The Dorcas International Institute launched the program with a Toyota Family Learning grant, awarded by the National Center for Families Learning (NCFL) and Toyota, for innovation in engaging families in learning. The three-year, $175,000 grant is a part of Toyota Family Learning’s pioneering movement to bridge the gap between the classroom and lifelong learning. Toyota Family Learning focuses on parents and children learning alongside each other, from other families and by serving their communities through instruction, service learning, mentoring and technology use.
Graduates received a Family Time Kit, a hands-on way to bring to life the interactive tools at Toyota Family Learning’s FamilyTimeMachine.com. In October 2013, as a part of Toyota Family Learning, NCFL conducted a survey and found that more than half of parents wish they knew how to make better use of the time they have with their children. To address that need, NCFL created the new site, a resource for graduates to encourage ongoing growth, and made it available to families nationwide for learning through activities online, offline and on the go.
Over the course of the program, graduating families set goals and made progress toward them by completing service learning activities together, engaging in college and career readiness activities, using technology for educational purposes and mentoring other families to do the same.
“I feel very blessed for being able to be one of the pioneers of the project, which has shown me that it is never too late to learn new things,” said Leidy Almonte, a new Toyota Family Learning graduate.
Carmen Cabrera, another graduate, added: “Thanks to this program … I can show to my grandson that no matter what the age, you can achieve your goals and be a successful person.”
Graduation requirements of Toyota Family Learning include:
- Regular attendance in Parent Time and Parent and Child Together (PACT) time: Participants engaged in guided learning with a focus on leadership. During PACT Time, families learned together while engaging in activities including mentoring and service learning, using technology together, reading together and taking family trips.
- Service learning activities: Reflecting Toyota Family Learning’s guiding philosophy, which is rooted in community, families participated in at least three service projects.
- Family-to-family mentoring: Building community networks is integral to maintaining learning success post-graduation, and the mentoring element teaches families how to share learnings among one another during the program and beyond.

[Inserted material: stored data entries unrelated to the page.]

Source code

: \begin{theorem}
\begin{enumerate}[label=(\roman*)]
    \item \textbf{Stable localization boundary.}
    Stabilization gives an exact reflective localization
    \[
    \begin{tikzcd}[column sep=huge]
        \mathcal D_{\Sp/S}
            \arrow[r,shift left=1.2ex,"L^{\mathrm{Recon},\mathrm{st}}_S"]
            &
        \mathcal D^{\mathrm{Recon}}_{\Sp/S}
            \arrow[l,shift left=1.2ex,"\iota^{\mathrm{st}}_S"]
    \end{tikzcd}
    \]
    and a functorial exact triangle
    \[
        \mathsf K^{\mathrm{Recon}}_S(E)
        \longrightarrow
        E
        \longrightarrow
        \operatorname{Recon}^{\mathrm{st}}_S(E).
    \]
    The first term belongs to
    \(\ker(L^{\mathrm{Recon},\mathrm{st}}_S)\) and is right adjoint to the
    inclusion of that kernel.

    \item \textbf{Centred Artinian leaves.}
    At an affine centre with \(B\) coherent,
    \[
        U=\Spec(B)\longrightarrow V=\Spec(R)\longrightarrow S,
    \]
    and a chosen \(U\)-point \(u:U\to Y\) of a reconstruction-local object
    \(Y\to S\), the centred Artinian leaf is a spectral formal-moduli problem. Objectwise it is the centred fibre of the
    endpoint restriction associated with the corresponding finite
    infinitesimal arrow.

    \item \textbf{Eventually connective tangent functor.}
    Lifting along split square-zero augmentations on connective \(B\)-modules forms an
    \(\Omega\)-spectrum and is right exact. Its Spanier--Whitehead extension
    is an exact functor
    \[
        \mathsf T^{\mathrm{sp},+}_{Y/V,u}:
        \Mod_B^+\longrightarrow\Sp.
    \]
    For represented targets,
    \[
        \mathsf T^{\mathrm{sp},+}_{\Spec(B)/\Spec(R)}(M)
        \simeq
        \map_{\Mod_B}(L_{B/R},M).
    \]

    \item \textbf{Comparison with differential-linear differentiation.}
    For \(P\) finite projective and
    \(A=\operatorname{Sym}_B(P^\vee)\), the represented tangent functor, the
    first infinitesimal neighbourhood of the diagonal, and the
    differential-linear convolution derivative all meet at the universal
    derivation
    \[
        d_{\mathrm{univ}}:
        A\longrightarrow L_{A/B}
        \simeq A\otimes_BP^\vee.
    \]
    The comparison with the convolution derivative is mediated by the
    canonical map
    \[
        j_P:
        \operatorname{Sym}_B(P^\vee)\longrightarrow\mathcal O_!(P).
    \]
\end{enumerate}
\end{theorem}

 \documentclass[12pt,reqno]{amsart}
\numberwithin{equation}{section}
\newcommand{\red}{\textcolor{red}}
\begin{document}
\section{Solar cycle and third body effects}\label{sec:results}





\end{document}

The community grants are just one facet of Toyota Family Learning – a six-year, nationwide initiative that also offers an online learning community and mobile learning adventures for families. Toyota Family Learning is the most recent initiative made possible by the 23-year partnership between NCFL and Toyota, which emphasizes an intergenerational solution to educational challenges. Together, NCFL and Toyota have helped more than one million families around the country make significant progress in school, in their homes and in their communities.